DJ Rampage warmed up the crowd with a long set to fill the time before the notoriously late Hill took the stage.
“Who remembers ‘Killing Me Softly?’ What a piece of song that was,” Rampage said, paying homage to a famous track from the Fugees 1996 record The Compete Score.
“Open your ears tonight to hear that live. In the meantime, a little bit of hip-hop history.” Rampage’s spinning included Naughty By Nature‘s song “O.P.P.,” during which he cut the song and let the crowd fill in the call-and-response, “Yeah, you know me!”
After a lengthy DJ set, the band took the stage and Hill’s voice was heard before she graced the stage in a glamorous black outfit with gold flourishes, her confidence and smile filling the theater.
Her band, including three backup singers, gave a high-energy performance and were locked in with Hill’s direction, even through groove and style changes. Some of the songs were perhaps too fast and her rhymes felt rushed, but she still kept up and remained the queen of flow.
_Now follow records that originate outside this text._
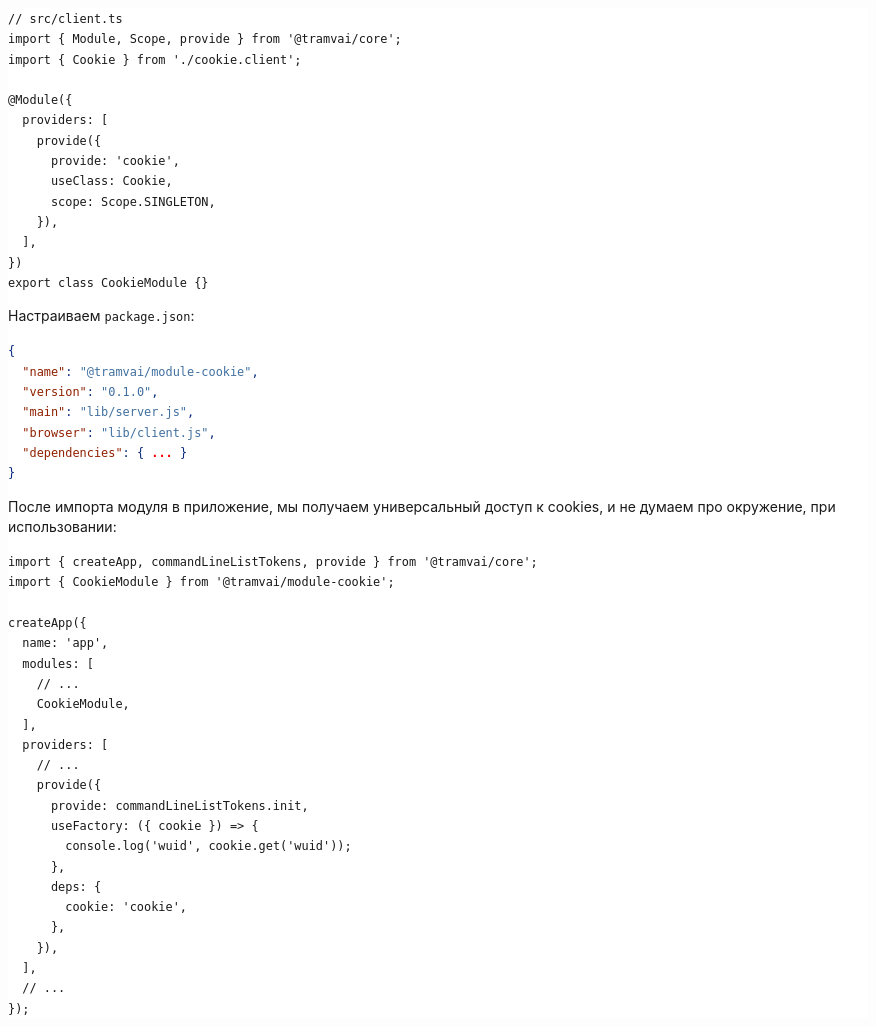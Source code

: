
 ```tsx
// src/client.ts
import { Module, Scope, provide } from '@tramvai/core';
import { Cookie } from './cookie.client';

@Module({
  providers: [
    provide({
      provide: 'cookie',
      useClass: Cookie,
      scope: Scope.SINGLETON,
    }),
  ],
})
export class CookieModule {}
```

Настраиваем `package.json`:

```json
{
  "name": "@tramvai/module-cookie",
  "version": "0.1.0",
  "main": "lib/server.js",
  "browser": "lib/client.js",
  "dependencies": { ... }
}
```

После импорта модуля в приложение, мы получаем универсальный доступ к cookies, и не думаем про окружение, при использовании:

```tsx
import { createApp, commandLineListTokens, provide } from '@tramvai/core';
import { CookieModule } from '@tramvai/module-cookie';

createApp({
  name: 'app',
  modules: [
    // ...
    CookieModule,
  ],
  providers: [
    // ...
    provide({
      provide: commandLineListTokens.init,
      useFactory: ({ cookie }) => {
        console.log('wuid', cookie.get('wuid'));
      },
      deps: {
        cookie: 'cookie',
      },
    }),
  ],
  // ...
});
```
Hill paid homage to Bob Marley with “Turn Your Lights Down Low” and “Could You Be Loved.” She also performed songs from the Fugees, including “How Many Mics,” “Ready Or Not,” and “Zealot.” She flowed “Killing Me Softly” straight into “Is This Love?” branching her solo record with her connections to the Marleys.
From The Miseducation of Lauryn Hill, she performed “Lost Ones,” with lyrics projected on the screen behind the band. She held her hand to her ear, inciting crowd responses and her backup singers’ interjections.
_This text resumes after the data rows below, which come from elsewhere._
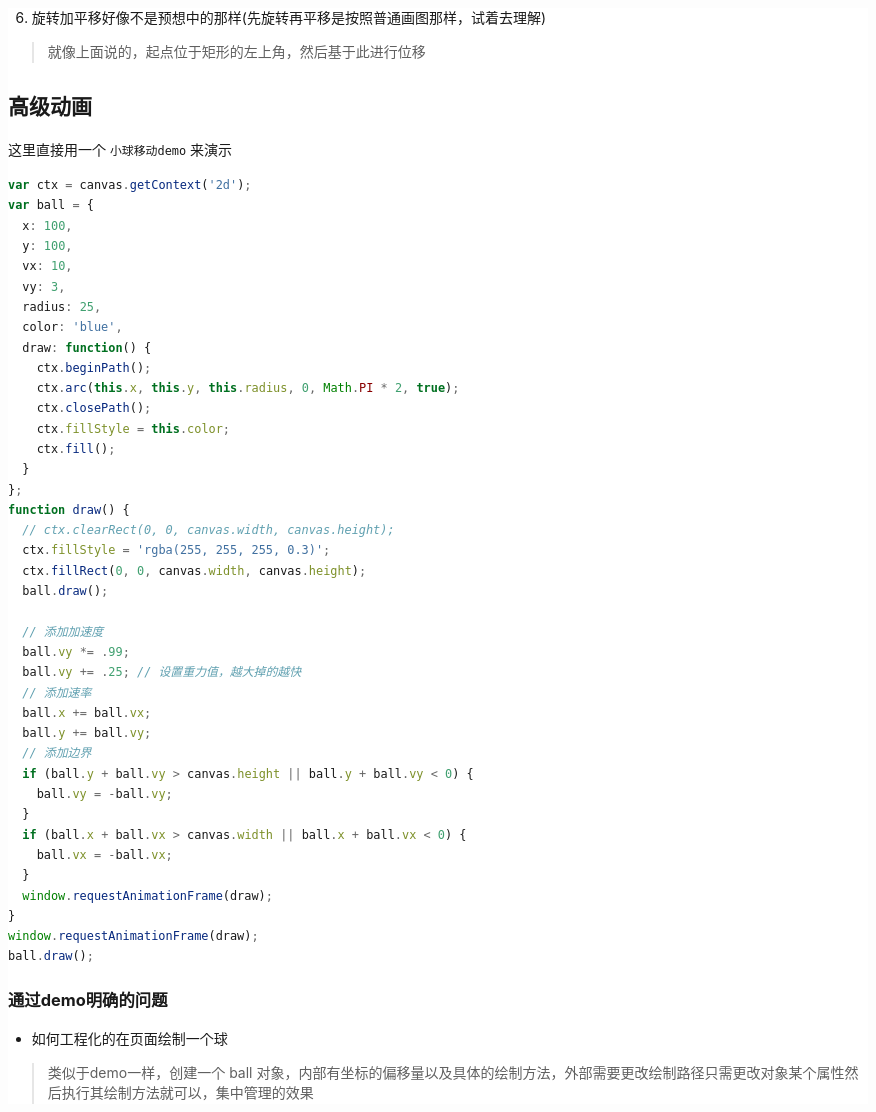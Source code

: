 6. 旋转加平移好像不是预想中的那样(先旋转再平移是按照普通画图那样，试着去理解)
> 就像上面说的，起点位于矩形的左上角，然后基于此进行位移

## 高级动画
这里直接用一个 `小球移动demo` 来演示
``` ts
var ctx = canvas.getContext('2d');
var ball = {
  x: 100,
  y: 100,
  vx: 10,
  vy: 3,
  radius: 25,
  color: 'blue',
  draw: function() {
    ctx.beginPath();
    ctx.arc(this.x, this.y, this.radius, 0, Math.PI * 2, true);
    ctx.closePath();
    ctx.fillStyle = this.color;
    ctx.fill();
  }
};
function draw() {
  // ctx.clearRect(0, 0, canvas.width, canvas.height);
  ctx.fillStyle = 'rgba(255, 255, 255, 0.3)';
  ctx.fillRect(0, 0, canvas.width, canvas.height);
  ball.draw();

  // 添加加速度
  ball.vy *= .99;
  ball.vy += .25; // 设置重力值，越大掉的越快
  // 添加速率
  ball.x += ball.vx;
  ball.y += ball.vy;
  // 添加边界
  if (ball.y + ball.vy > canvas.height || ball.y + ball.vy < 0) {
    ball.vy = -ball.vy;
  }
  if (ball.x + ball.vx > canvas.width || ball.x + ball.vx < 0) {
    ball.vx = -ball.vx;
  }
  window.requestAnimationFrame(draw);
}
window.requestAnimationFrame(draw);
ball.draw();
```

### 通过demo明确的问题
+ 如何工程化的在页面绘制一个球
> 类似于demo一样，创建一个 ball 对象，内部有坐标的偏移量以及具体的绘制方法，外部需要更改绘制路径只需更改对象某个属性然后执行其绘制方法就可以，集中管理的效果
“Ex Factor” was a prime example of the culmination of her artistry. The band played a slower reggae groove than the track on the record and broke into a sort of electro/house beat as she sang, “this is crazy,” and the “care for me, care for me” hooks at the end of the song. Although her recent performances have received criticism for straying from her old sound, a live performance with a band is different than the production of a record, especially one like The Miseducation of Lauryn Hill, which relied so heavily on layered vocal tracks and production.
Her voice has also changed and matured with time, and consequently her runs are less intricate, but more like choice parts separated with space. This gave the audience difficulty when singing along, but also made her confessional, autobiographical rhymes stand out in a new way. Because Hill’s writing is so known for representation of her own life, experiences as a woman, and reflections on human relationships, the timeless truths of which she sang so many years ago rang just as true with the emphasis of space amidst her legendary improvisation.
Hill left the stage and returned with an acoustic guitar to share choice tracks like “Jerusalem” from her live album MTV Unplugged No. 2.0. She closed with Miseducation’s “Doo Wop (That Thing),” leaving the audience high on swagger and rhymes till the last note.
The songstress has remained relevant as both a timeless and dynamic icon.The Lauryn Hill of today is a rebirth, a unity of artistry, and an honesty. It does not cater to what anyone else necessarily wants, and is therefore both criticized and acclaimed. But what she offered in Seattle radiated from the true joy and life of music.